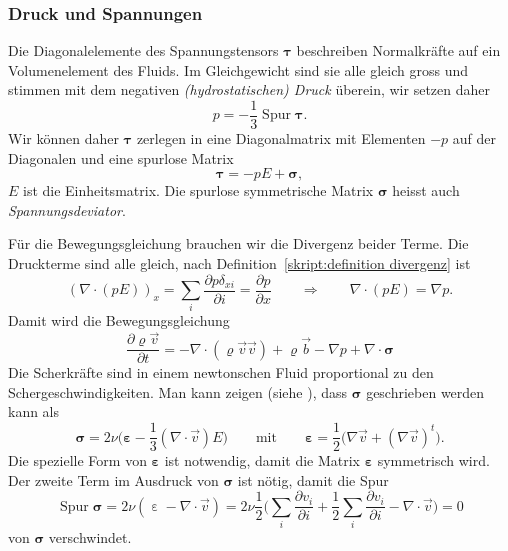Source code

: \subsubsection{Druck und Spannungen}
Die Diagonalelemente des Spannungstensors $\bm{\tau}$ beschreiben
Normalkräfte auf ein Volumenelement des Fluids.
Im Gleichgewicht sind sie alle gleich gross und stimmen mit dem
negativen {\em (hydrostatischen) Druck} überein, wir setzen daher
\[
p=-\frac13\operatorname{Spur}\bm{\tau}.
\]
Wir können daher $\bm{\tau}$ zerlegen in eine Diagonalmatrix
mit Elementen $-p$ auf der Diagonalen und eine spurlose Matrix
\[
\bm{\tau} = -pE + \bm{\sigma},
\]
$E$ ist die Einheitsmatrix.
Die spurlose symmetrische Matrix $\bm{\sigma}$ heisst auch
{\em Spannungsdeviator}.

Für die Bewegungsgleichung brauchen wir die Divergenz beider Terme.
Die Druckterme sind alle gleich, nach
Definition~\ref{skript:definition divergenz} ist
\[
(\nabla\cdot(pE))_x
=
\sum_i
\frac{\partial p\delta_{xi}}{\partial i}
=
\frac{\partial p}{\partial x}
\qquad\Rightarrow\qquad
\nabla\cdot(pE)
=
\nabla p.
\]
Damit wird die Bewegungsgleichung 
\begin{equation}
\frac{\partial \varrho\vec{v}}{\partial t}
=
-\nabla\cdot(\varrho\vec{v}\vec{v})
+\varrho\vec b
-\nabla p
+\nabla\cdot\bm{\sigma}
\label{skript:navier-stokes2}
\end{equation}
Die Scherkräfte sind in einem newtonschen Fluid proportional zu
den Schergeschwindigkeiten.
Man kann zeigen (siehe \cite[p.~172]{skript:kaperengler}), dass $\bm{\sigma}$
geschrieben werden kann als
\[
\bm{\sigma}
=
2\nu\biggl(\bm{\varepsilon} - \frac13(\nabla\cdot\vec{v})E\biggr)
\qquad\text{mit}\qquad
\bm{\varepsilon}=\frac12\bigl(\nabla\vec{v}+(\nabla\vec{v})^t\bigr).
\]
Die spezielle Form von $\bm{\varepsilon}$ ist notwendig, damit die Matrix
$\bm{\varepsilon}$ symmetrisch wird.
Der zweite Term im Ausdruck von $\bm{\sigma}$ ist nötig, damit die Spur
\[
\operatorname{Spur}{\bm{\sigma}}
=
2\nu(\operatorname{\varepsilon} - \nabla\cdot\vec{v})
=
2\nu
\frac12
\biggl(
\sum_i \frac{\partial v_i}{\partial i}
+
\frac12
\sum_i \frac{\partial v_i}{\partial i}
-
\nabla\cdot\vec{v}
\biggr)
=
0
\]
von $\bm{\sigma}$ verschwindet.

+++

REQUIRED WORK> Find the word "nabla" in the data and copy out each line where it turns up.

RESULT>
(\nabla\cdot(pE))_x
\nabla\cdot(pE)
\nabla p.
-\nabla\cdot(\varrho\vec{v}\vec{v})
-\nabla p
+\nabla\cdot\bm{\sigma}
2\nu\biggl(\bm{\varepsilon} - \frac13(\nabla\cdot\vec{v})E\biggr)
\bm{\varepsilon}=\frac12\bigl(\nabla\vec{v}+(\nabla\vec{v})^t\bigr).
2\nu(\operatorname{\varepsilon} - \nabla\cdot\vec{v})
\nabla\cdot\vec{v}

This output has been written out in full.